I have to admit, I was half-prepared to be writing a piece on shame and disappointment this morning. There was a large chunk of my brain that feared Ireland wouldn’t pull through and approve the referendum on marriage equality, but I am very relieved that is not the case.

What a great time to be alive! Watching footage of the sheer joy exploding throughout the country will never get old. So it seems the polls were pretty accurate and Ireland is making history – positive history.

Social media has been inundated with pleas and revelations over the past few weeks, and has now turned to photographs of beaming faces and excited thanks. One friend wrote, “I absolutely love Irish weddings, and now there’s going to be twice as many – YES!”

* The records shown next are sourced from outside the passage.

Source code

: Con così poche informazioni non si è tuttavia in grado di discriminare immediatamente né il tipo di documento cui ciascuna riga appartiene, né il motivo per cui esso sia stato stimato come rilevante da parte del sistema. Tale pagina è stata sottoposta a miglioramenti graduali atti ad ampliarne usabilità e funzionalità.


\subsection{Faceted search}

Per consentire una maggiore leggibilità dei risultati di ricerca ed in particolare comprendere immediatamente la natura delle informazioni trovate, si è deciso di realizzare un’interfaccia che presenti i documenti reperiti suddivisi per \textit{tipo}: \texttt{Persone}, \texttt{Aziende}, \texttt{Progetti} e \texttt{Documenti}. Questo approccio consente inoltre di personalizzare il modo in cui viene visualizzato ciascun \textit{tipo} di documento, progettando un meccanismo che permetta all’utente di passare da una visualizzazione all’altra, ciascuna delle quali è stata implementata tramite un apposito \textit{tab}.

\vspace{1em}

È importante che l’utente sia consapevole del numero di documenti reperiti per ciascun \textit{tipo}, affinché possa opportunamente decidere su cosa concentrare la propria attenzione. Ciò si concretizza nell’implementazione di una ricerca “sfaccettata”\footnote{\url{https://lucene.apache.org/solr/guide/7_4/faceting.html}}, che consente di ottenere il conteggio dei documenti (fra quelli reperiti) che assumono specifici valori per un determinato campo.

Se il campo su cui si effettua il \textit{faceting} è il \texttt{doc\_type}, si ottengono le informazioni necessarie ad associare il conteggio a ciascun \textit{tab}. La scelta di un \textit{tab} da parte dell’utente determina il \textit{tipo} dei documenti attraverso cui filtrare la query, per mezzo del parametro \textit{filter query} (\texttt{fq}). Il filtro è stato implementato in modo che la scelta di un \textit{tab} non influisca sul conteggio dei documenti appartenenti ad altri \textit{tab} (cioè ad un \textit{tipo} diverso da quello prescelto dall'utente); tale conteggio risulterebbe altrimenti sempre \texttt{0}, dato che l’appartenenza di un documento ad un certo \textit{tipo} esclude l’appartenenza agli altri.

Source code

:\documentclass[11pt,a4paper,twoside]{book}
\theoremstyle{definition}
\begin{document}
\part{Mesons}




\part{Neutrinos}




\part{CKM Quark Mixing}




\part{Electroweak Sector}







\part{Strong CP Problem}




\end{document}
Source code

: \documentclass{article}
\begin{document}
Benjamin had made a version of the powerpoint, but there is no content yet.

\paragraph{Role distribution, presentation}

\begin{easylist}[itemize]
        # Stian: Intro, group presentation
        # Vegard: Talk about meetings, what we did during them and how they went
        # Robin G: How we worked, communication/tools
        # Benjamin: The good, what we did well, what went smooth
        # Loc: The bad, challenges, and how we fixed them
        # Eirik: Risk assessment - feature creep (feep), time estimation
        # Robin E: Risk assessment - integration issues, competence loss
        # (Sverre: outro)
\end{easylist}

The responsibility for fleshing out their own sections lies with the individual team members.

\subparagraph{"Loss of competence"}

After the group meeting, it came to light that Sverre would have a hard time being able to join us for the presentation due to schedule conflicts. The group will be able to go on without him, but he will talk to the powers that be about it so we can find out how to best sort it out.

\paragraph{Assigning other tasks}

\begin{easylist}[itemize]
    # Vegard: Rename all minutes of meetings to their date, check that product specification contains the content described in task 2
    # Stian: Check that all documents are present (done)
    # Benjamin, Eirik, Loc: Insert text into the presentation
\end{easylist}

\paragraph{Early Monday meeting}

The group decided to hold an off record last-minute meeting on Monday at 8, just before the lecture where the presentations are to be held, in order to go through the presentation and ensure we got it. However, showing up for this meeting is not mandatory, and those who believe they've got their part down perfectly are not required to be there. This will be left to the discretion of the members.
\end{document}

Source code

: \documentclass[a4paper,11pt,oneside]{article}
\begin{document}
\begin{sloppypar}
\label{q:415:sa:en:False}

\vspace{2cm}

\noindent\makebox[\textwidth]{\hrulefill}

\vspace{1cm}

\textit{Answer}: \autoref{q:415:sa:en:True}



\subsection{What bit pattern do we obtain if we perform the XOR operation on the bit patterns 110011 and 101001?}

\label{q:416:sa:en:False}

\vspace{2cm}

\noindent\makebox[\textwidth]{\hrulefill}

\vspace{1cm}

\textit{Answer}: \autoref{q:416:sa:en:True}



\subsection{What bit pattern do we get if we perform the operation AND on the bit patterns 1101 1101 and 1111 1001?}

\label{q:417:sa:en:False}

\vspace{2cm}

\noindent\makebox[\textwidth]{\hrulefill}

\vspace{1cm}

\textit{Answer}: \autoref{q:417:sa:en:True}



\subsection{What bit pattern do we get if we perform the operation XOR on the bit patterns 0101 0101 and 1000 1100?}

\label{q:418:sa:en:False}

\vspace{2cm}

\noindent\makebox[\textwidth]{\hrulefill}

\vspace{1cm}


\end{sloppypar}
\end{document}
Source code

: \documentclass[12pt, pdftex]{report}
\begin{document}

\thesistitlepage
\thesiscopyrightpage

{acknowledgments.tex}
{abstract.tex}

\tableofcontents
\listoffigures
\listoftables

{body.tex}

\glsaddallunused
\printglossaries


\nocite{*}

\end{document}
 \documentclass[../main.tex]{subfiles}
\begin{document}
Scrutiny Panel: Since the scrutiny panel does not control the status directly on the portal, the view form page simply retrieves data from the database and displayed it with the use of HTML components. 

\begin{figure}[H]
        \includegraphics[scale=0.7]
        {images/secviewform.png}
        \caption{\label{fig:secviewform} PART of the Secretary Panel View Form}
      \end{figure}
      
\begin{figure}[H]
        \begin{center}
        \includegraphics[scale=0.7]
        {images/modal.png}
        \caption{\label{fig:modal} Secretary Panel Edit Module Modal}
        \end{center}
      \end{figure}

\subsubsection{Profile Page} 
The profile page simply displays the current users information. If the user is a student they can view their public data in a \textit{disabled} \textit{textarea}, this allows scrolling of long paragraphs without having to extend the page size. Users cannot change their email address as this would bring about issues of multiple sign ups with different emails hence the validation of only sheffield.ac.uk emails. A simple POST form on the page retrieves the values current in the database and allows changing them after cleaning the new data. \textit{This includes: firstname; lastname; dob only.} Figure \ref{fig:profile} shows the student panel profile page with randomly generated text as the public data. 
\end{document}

We’re all a bit chuffed, and can give ourselves a well-deserved pat on the back. As for the 700,000 people who voted no, I hope that over the next few years they will see enough incredibly happy and deserving families to change their minds.

I’m especially excited about the friends abroad who can now move back to Ireland and start their families here. I was visiting London last weekend where I would usually find a clatter of Irish milling around, but of course they had all flown home this weekend to vote (I made sure to vote before I flew).

A huge quantity of our generation and graduate year in particular are abroad at the moment, tucked away in various corners of the world becoming brilliant at multiple things. The majority are in London, with another sizable sum in New York, and a few more dabbled around mainland Europe and even some scatterings across Asia and Australia.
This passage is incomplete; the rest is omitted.